We don't need all that fortunately, we only need a decent distribution
in the latest 12 bits of the output in the case of hashing biased
strings (keys are often far from random, with a prefix that is always
fixed and with bytes mostly in the A-z 0-9 range).
So we can pick something much faster. More about CRC16 in the reply to
the other email from you :)
Exactly, CRC16 and CRC32 are designed in order to make sure flipped
bytes or a few different bytes in the input will *likely* result into
something different enough. An hash function instead should be
designed for good distribution, that is, different inputs should
produce any of the possible 65536 outputs (in the case of a 16 bit
output) with the same probability, even hashing very related inputs,
that is, inputs that are not random (like our keys in the form of
key;0, key:1 and so forth). (Note: this is not the only property of an
hash function, another property is for instance, how much the output
will change if I perform a very small change in the input?).
Now what is interesting is that even if CRC16 is designed for a
different purpose, it does not mean that it completely fails at the
other task. Also note that we get a lot of the output of CRC16, and
always the *same* output, that is, the latest 12 bits, so this is not
like using CRC16 to implement an hash table that can have different
sizes. We are interested in the specific distribution of the latest 12
bits of the CRC16 output.
And well, this works remarkably well for some reason I'm not
completely sure I understand.
See for instance the output of the following Ruby program I
implemented for this purpose:
https://gist.github.com/1256122
You can switch the UseSHA1 constant to true or false in order to
switch from crc16 to SHA1, you'll see that for this use case the two
hash functions will perform equally the same.
You may think that it is performing so well since the sample size is
1000000 elements, but actually even if you use just 4096 as sample
size, and you could expect to find roughly from 0 to 2 elements per
hash bucket, the result is very similar to the perfect random
distribution.
So I think CRC16 is fine for us.
From a "mathematical" standpoint I think that even if CRC16 is a weak
hash function we are getting the best here since we get a 16 bit
output obtained using an prefix that is always the same (so this is an
invariant and we can ignore it) and an input that is usually even for
small datasets more than 3 bytes.
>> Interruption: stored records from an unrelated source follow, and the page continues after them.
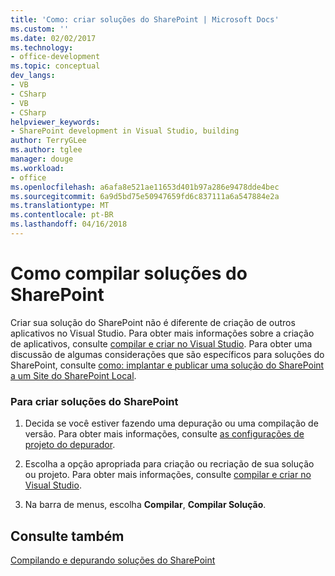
 ```yaml
---
title: 'Como: criar soluções do SharePoint | Microsoft Docs'
ms.custom: ''
ms.date: 02/02/2017
ms.technology:
- office-development
ms.topic: conceptual
dev_langs:
- VB
- CSharp
- VB
- CSharp
helpviewer_keywords:
- SharePoint development in Visual Studio, building
author: TerryGLee
ms.author: tglee
manager: douge
ms.workload:
- office
ms.openlocfilehash: a6afa8e521ae11653d401b97a286e9478dde4bec
ms.sourcegitcommit: 6a9d5bd75e50947659fd6c837111a6a547884e2a
ms.translationtype: MT
ms.contentlocale: pt-BR
ms.lasthandoff: 04/16/2018
---
```

# <a name="how-to-build-sharepoint-solutions"></a>Como compilar soluções do SharePoint
  Criar sua solução do SharePoint não é diferente de criação de outros aplicativos no Visual Studio. Para obter mais informações sobre a criação de aplicativos, consulte [compilar e criar no Visual Studio](/visualstudio/ide/compiling-and-building-in-visual-studio). Para obter uma discussão de algumas considerações que são específicos para soluções do SharePoint, consulte [como: implantar e publicar uma solução do SharePoint a um Site do SharePoint Local](../sharepoint/how-to-deploy-and-publish-a-sharepoint-solution-to-a-local-sharepoint-site.md).  
  
### <a name="to-build-sharepoint-solutions"></a>Para criar soluções do SharePoint  
  
1.  Decida se você estiver fazendo uma depuração ou uma compilação de versão. Para obter mais informações, consulte [as configurações de projeto do depurador](/visualstudio/debugger/debugger-project-settings).  
  
2.  Escolha a opção apropriada para criação ou recriação de sua solução ou projeto. Para obter mais informações, consulte [compilar e criar no Visual Studio](/visualstudio/ide/compiling-and-building-in-visual-studio).  
  
3.  Na barra de menus, escolha **Compilar**, **Compilar Solução**.  
  
## <a name="see-also"></a>Consulte também  
 [Compilando e depurando soluções do SharePoint](../sharepoint/building-and-debugging-sharepoint-solutions.md)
So this is enough to guarantee us
with a great lower 12 bit distribution.
If some expert could confirm that I'll be much more happy ;)
Cheers,
Salvatore
Just noticed this thread about hashing and your concerns about distribution.
For the redis use cases the cryptographic hashes are slower and provide no value relative to a good non-crypto hash function.
Given your stated common case of <comomon prefixes><numbers>
I strongly suggest looking at the Larson hash function.
It's simple, fast, and has particularly good behavior in similar tests:
- http://www.strchr.com/hash_functions
(See the in particular their test cases called "Numbers" and "Prefix").
Go wild,
John
Given the good results I obtained in my tests, and also the evidence
on this table that CRC is not so bad for hashing contrarily to common
beliefe, I would take CRC16 if not evidence against our use case
(lower 12 bits for hashing keys in a fixed table size) is found.
Thanks for this email, very interesting link!
Salvatore
> --
> You received this message because you are subscribed to the Google Groups "Redis DB" group.
> To post to this group, send email to redi...@googlegroups.com.
> To unsubscribe from this group, send email to redis-db+u...@googlegroups.com.
> For more options, visit this group at http://groups.google.com/group/redis-db?hl=en.
>
>
--
"For table size less than 2^16, we can improve the quality of hash
function by XORing high and low words, so that more letters will be
taken into account"
This appears to give value to my hypotesis that since we have 12 bits
of output from 16 bits hash function we are getting better results
compared to 32 bit hash function where only 12 bits of output are
used.
I guess we could similarly improve even more the result xoring the
upper 4 bits in odd positions across the 12 bits of lower output, but
seems like to make the specification more complex without a good
reason...
Cheers,
Salvatore